Recent Full Court of the Federal Court of Australia decision clarifies statutory unconscionability under the ACL, confirming the role and application of statutory factors, rather than general concepts of acceptable social or community standards.


In brief

In another landmark decision for the automotive industry, the Full Federal Court of Australia:

(a) Dismissed an appeal by certain Mercedes-Benz dealers relating to the brand's change from its longstanding ‘franchised dealership model’ to the ‘sales agency model’ for new vehicles; and

(b) found no inconsistency with key High Court decisions on statutory unconscionability, and rejected the approach of separately determining ‘accepted and acceptable social and community standards’ to assess whether contravening conduct occurred.

Court findings 

In early July, the Full Court of Appeal of the Federal Court, comprising Judges Moshinsky, Bromwich and Anderson, dismissed an appeal by certain Mercedes-Benz Australia dealers against Justice Beach's decisions concerning the brand's shift to a new retail distribution model in 2021.

In 2023, His Honour found that Mercedes-Benz Australia/Pacific Pty Ltd (MBAuP) had not (among other claims) engaged in unconscionable conduct against its authorised dealers as part of their $650 million claim against MBAuP.

Although the case relied heavily on the specific facts and background of the parties' businesses, as well as general automotive industry practices and developments over the years, the case examined the topic of unconscionability under the Australian Consumer Law (ACL).

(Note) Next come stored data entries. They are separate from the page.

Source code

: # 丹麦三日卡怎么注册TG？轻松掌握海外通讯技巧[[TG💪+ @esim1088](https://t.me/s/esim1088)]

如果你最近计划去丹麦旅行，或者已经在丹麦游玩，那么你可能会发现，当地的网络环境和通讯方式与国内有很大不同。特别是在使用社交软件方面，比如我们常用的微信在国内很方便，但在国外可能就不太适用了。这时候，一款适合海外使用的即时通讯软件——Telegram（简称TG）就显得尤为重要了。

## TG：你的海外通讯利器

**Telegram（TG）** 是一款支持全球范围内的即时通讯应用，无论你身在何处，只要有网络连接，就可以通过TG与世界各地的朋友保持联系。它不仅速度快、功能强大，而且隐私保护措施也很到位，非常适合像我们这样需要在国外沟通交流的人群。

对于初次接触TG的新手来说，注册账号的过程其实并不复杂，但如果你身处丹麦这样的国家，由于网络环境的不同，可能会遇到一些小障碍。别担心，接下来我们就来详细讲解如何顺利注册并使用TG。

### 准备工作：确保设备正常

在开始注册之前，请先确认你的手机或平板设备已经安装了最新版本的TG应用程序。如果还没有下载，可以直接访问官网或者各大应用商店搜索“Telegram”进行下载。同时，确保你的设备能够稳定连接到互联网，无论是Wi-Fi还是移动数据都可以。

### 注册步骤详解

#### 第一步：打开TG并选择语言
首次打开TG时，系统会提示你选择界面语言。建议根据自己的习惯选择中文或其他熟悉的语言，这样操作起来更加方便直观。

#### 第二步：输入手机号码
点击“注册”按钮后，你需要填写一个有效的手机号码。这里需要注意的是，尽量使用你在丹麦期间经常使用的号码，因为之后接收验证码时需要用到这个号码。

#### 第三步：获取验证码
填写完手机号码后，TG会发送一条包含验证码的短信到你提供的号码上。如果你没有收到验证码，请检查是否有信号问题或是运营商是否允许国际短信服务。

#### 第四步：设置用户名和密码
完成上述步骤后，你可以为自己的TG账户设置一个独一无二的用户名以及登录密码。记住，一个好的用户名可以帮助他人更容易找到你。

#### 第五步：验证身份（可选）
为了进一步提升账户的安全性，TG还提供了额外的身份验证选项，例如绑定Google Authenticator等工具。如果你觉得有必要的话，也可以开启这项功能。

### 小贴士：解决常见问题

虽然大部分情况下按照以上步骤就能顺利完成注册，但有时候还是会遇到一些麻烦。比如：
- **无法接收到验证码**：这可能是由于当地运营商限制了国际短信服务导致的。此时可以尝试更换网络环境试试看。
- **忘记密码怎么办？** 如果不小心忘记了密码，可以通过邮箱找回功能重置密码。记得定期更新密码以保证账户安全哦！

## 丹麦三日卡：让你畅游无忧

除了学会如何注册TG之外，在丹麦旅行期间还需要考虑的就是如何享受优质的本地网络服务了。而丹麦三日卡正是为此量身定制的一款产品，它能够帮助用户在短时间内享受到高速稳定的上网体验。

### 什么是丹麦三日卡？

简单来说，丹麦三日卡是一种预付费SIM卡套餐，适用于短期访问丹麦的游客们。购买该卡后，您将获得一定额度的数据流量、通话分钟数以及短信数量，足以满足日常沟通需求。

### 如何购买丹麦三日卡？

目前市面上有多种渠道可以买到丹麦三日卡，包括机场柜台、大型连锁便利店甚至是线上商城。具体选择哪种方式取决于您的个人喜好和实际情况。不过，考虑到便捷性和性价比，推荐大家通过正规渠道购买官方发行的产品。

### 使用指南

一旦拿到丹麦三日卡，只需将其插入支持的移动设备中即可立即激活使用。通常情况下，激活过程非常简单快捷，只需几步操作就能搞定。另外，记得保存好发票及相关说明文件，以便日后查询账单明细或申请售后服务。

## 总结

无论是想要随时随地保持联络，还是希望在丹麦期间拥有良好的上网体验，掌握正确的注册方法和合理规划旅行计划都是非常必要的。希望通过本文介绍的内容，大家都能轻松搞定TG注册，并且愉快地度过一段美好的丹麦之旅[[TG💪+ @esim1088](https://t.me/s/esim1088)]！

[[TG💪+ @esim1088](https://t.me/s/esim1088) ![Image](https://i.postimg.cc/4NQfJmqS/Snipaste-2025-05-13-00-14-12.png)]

The participating dealers contended that MBAuP's conduct in changing its retail distribution model was unconscionable because it departed from acceptable social and community standards.

In rejecting this argument at first instance, Justice Beach said that he "would reject the approach of some judges who seem to have infused the statutory text with notions of so-called accepted and acceptable social and community standards, whatever that means and howsoever identified, and then said that the relevant search was for what those norms and values require". His Honour then colourfully added: "There is no thirteenth subject matter in section 22(1) which licenses a judge to indulge in what is little more than intellectual fairy floss".

Justice Beach cited two earlier High Court cases, being Australian Securities and Investments Commission v Kobelt (Kobelt) and Stubbings v Jams 2 Pty Ltd (Stubbings). Kobelt, which was handed down before Stubbings, concerned statutory unconscionability under the Australian Securities and Investments Commission Act 2001 (Cth), a provision similar to that under the ACL.

Justice Beach's colourful euphemism was not without further context, as His Honour then quoted Justice Gageler in Kobelt, who was the only one of five judges to consider the issue of statutory unconscionability. Justice Gageler's reasoning used the concept of an "ultimate question" under the relevant sections, which ultimately assesses the conduct as being beyond "societal norms of accepted commercial behaviour" or not, rather than requiring separate determination of "social and community standards" to find a contravention.

The primary judgment was handed down before the High Court's decision in Productivity Partners Pty Ltd (trading as Captain Cook College) v Australian Competition and Consumer Commission (Productivity Partners), concerning when a determination of statutory unconscionability may arise and, in particular, how the matters set out in section 22 are to be considered in that process.

In their appeal, among other grounds, the appellant dealers argued that the primary judge erred in his statement of the applicable principles relating to statutory unconscionability within the meaning of section 21 of the ACL, on the basis that those statements did not accord with the decision in Productivity Partners. The appellants contended that what was required was the identification and assessment of the impugned conduct against "accepted and acceptable social and community standards". Had this been done, the appellants contended that MBAuP's conduct would have been unconscionable and in breach of section 21.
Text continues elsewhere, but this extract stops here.